──────── DATA TO EXAMINE

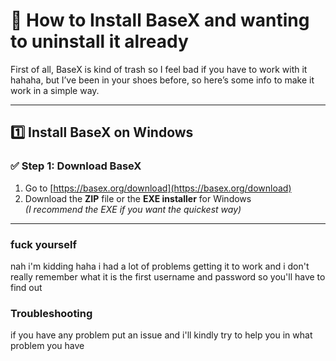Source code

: # 🧩 How to Install BaseX and wanting to uninstall it already

First of all, BaseX is kind of trash so I feel bad if you have to work with it hahaha, but I’ve been in your shoes before, so here’s some info to make it work in a simple way.

---

## 1️⃣ Install BaseX on Windows

### ✅ Step 1: Download BaseX

1. Go to [https://basex.org/download](https://basex.org/download)
2. Download the **ZIP** file or the **EXE installer** for Windows  
   *(I recommend the EXE if you want the quickest way)*
---


### fuck yourself

nah i'm kidding haha i had a lot of problems getting it to work and i don't really remember what it is the first username and password so you'll have to find out

### Troubleshooting

if you have any problem put an issue and i'll kindly try to help you in what problem you have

────────────────

_BRIEF_
Out of the preceding entries, pull every line containing the string "have".

_RESPONSE BELOW_
First of all, BaseX is kind of trash so I feel bad if you have to work with it hahaha, but I’ve been in your shoes before, so here’s some info to make it work in a simple way.
nah i'm kidding haha i had a lot of problems getting it to work and i don't really remember what it is the first username and password so you'll have to find out
if you have any problem put an issue and i'll kindly try to help you in what problem you have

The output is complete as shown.